Education as reconstruction
“We thus reach a technical definition of education: It is that reconstruction or reorganization of experience which adds to the meaning of experience, and which increases ability to direct the course of subsequent experience. (1) The increment of meaning corresponds to the increased perception of the connections and continuities of the activities in which we are engaged… ( 2 ) The other side of an educative experience is an added power of subsequent direction or control. To say that one knows what he is about, or can intend certain consequences, is to say, of course, that he can better anticipate what is going to happen…” (pp. 82-83).
“The essential contrast of the idea of education as continuous reconstruction with the other one-sided conceptions which have been criticized in this and the previous chapter is that it identifies the end (the result) and the process. This is verbally self-contradictory, but only verbally. It means that experience as an active process occupies time and that its later period completes its earlier portion; it brings to light connections involved, but hitherto unperceived. The later outcome thus reveals the meaning of the earlier, while the experience as a whole establishes a bent or disposition toward the things possessing this meaning. Every such continuous experience or activity is educative, and all education resides in having such experiences” (p. 84).
The positioning of these chapters immediately after the one called "Education as Growth" is suggestive. (The implications of "as" as in Art as Experience should not be taken lightly).
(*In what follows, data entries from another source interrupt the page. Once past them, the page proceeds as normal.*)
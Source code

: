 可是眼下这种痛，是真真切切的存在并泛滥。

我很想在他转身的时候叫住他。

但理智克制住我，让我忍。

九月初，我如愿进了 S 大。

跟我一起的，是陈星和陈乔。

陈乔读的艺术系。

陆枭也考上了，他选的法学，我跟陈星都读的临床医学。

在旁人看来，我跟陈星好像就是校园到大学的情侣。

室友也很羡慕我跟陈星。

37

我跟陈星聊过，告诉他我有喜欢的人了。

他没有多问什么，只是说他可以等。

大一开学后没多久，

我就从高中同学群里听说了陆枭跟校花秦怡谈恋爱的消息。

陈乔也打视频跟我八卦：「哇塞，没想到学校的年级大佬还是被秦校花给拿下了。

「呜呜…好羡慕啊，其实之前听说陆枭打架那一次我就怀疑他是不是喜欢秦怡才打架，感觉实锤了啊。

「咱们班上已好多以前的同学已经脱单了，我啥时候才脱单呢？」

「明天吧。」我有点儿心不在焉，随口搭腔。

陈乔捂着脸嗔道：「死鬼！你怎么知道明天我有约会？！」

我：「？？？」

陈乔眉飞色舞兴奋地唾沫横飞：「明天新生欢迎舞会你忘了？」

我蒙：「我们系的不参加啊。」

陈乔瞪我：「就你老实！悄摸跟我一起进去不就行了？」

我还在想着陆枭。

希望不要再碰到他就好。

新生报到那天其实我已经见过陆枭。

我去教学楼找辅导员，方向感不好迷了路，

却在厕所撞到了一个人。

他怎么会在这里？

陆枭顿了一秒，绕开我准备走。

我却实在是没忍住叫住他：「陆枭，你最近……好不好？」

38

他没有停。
Keeping in mind that at the beginning of D&E there is an unspoken "as" when the biological notion of life is put into an "as" relationship with "experience" and "life".
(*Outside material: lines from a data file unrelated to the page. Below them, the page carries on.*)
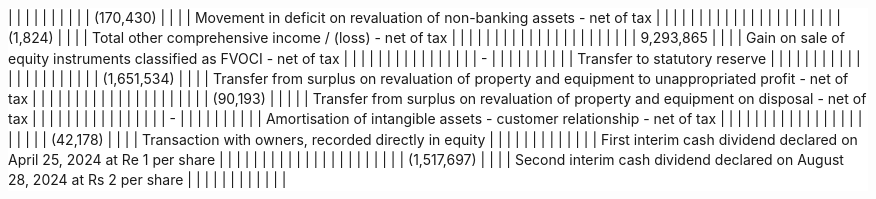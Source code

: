 |                                                                                                      |                     |             |                                             |              |            |            |                     |             | (170,430)   |            |             |
| Movement in deficit on revaluation of non-banking assets - net of tax                                |                     |             |                                             |              |            |            |                     |             |             |            |             |
|                                                                                                      |                     |             |                                             |              |            |            |                     |             | (1,824)     |            |             |
| Total other comprehensive income / (loss) - net of tax                                               |                     |             |                                             |              |            |            |                     |             |             |            |             |
|                                                                                                      |                     |             |                                             |              |            |            |                     |             | 9,293,865   |            |             |
| Gain on sale of equity instruments classified as FVOCI - net of tax                                  |                     |             |                                             |              |            |            |                     |             |             |            |             |
|                                                                                                      |                     |             | -                                           |              |            |            |                     |             |             |            |             |
| Transfer to statutory reserve                                                                        |                     |             |                                             |              |            |            |                     |             |             |            |             |
|                                                                                                      |                     |             |                                             |              |            |            |                     |             | (1,651,534) |            |             |
| Transfer from surplus on revaluation of property and equipment to unappropriated profit - net of tax |                     |             |                                             |              |            |            |                     |             |             |            |             |
|                                                                                                      |                     |             |                                             |              |            |            |                     | (90,193)    |             |            |             |
| Transfer from surplus on revaluation of property and equipment on disposal - net of tax              |                     |             |                                             |              |            |            |                     |             |             |            |             |
|                                                                                                      |                     |             | -                                           |              |            |            |                     |             |             |            |             |
| Amortisation of intangible assets - customer relationship - net of tax                               |                     |             |                                             |              |            |            |                     |             |             |            |             |
|                                                                                                      |                     |             |                                             |              |            |            |                     |             | (42,178)    |            |             |
| Transaction with owners, recorded directly in equity                                                 |                     |             |                                             |              |            |            |                     |             |             |            |             |
| First interim cash dividend declared on April 25, 2024 at Re 1 per share                             |                     |             |                                             |              |            |            |                     |             |             |            |             |
|                                                                                                      |                     |             |                                             |              |            |            |                     |             | (1,517,697) |            |             |
| Second interim cash dividend declared on August 28, 2024 at Rs 2 per share                           |                     |             |                                             |              |            |            |                     |             |             |            |             |
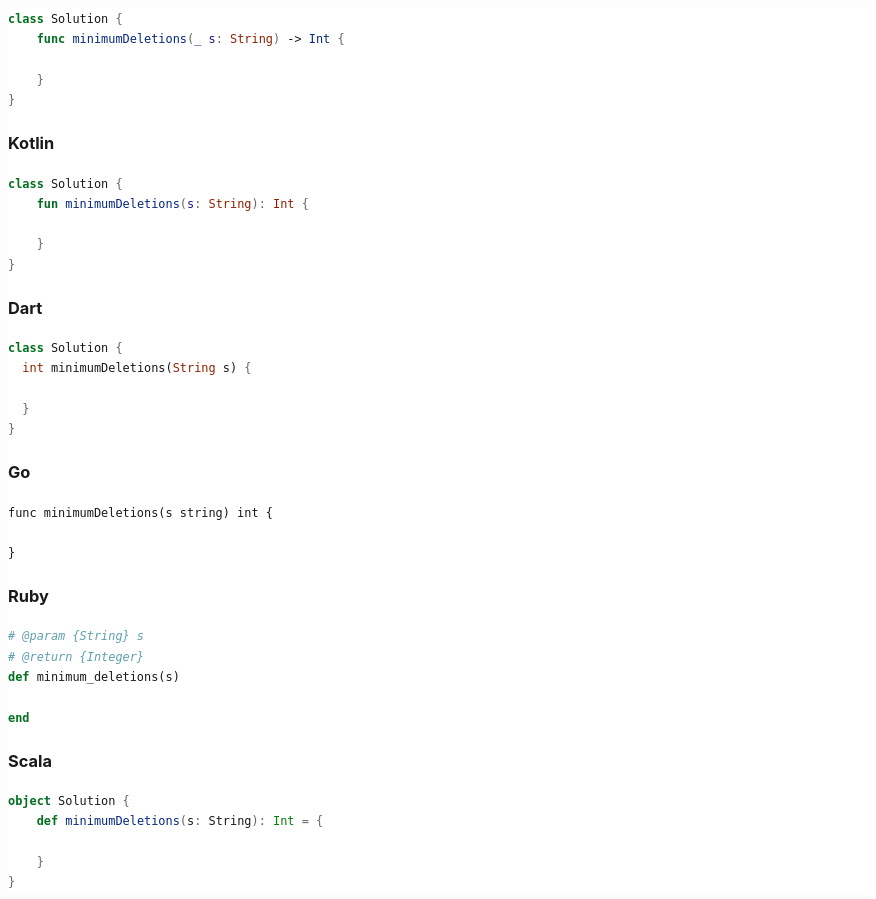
 ```swift
class Solution {
    func minimumDeletions(_ s: String) -> Int {
        
    }
}
```

### Kotlin

```kotlin
class Solution {
    fun minimumDeletions(s: String): Int {
        
    }
}
```

### Dart

```dart
class Solution {
  int minimumDeletions(String s) {
    
  }
}
```

### Go

```golang
func minimumDeletions(s string) int {
    
}
```

### Ruby

```ruby
# @param {String} s
# @return {Integer}
def minimum_deletions(s)
    
end
```

### Scala

```scala
object Solution {
    def minimumDeletions(s: String): Int = {
        
    }
}
```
ReplyDeleteIn an earlier work (1907?) on Darwin and Philosophy.... Dewey suggested that the main impediment to fruitful new ideas was holding onto old ones. This extends to practices like creating static or timeless definitions (or appearance of doing so) and also, asking the same old wrong questions (like What is X?). These in Dewey's view were habits of mind associated with older ways of thinking....(keep in mind Geertz's essay "The Way We Think Now") and that these become impediments to creative engagements with ongoing experiences/environments.
Thus, at the ideational level....Chapters 5/6 are the main difficulties in cultivating growth that Dewey saw. It's not that everyone reads Hegel or Rousseau or Plato. But, Dewey did believe that things we "think" (and then subsequently do, were related to those older ideas...sort of holdovers unexamined. THE event in Dewey's lifetime that brought this home was Darwin. And, on a continuing basis (to today) you can see the impediments that the older ways of thinking present.
So, while Chapter 4 seems largely focused on the idea/ideal of growth without referencing much by way of difficulties? Chapters 5/6 lay out the kinds of thinking that impede growth.
Dewey published a book prior to D&E called "How We Think". It never occurred to me until now that Geertz's essay "The Way We Think Now: Toward an Ethnography of Modern Thought" is possibly referenced to Dewey's title and thinking on this.
In Dewey's statement of "education as reconstruction" I think we get (at the educational level) thoughts that emerge differently in E&N. There is the immediate experience....qualities thereof....then the educational task becomes an meta-cognitive one...."increased perception of the connections and continuities of the activities in which we are engaged." And this offers (styled as "education") the possibilities of increased and enriched meanings (beyond: meta-) the immediate.
The environmental condition of this is, in the human condition, a demand for "continuous reconstruction". Which is Thoreau's call to "always be on the alert" or wide awake.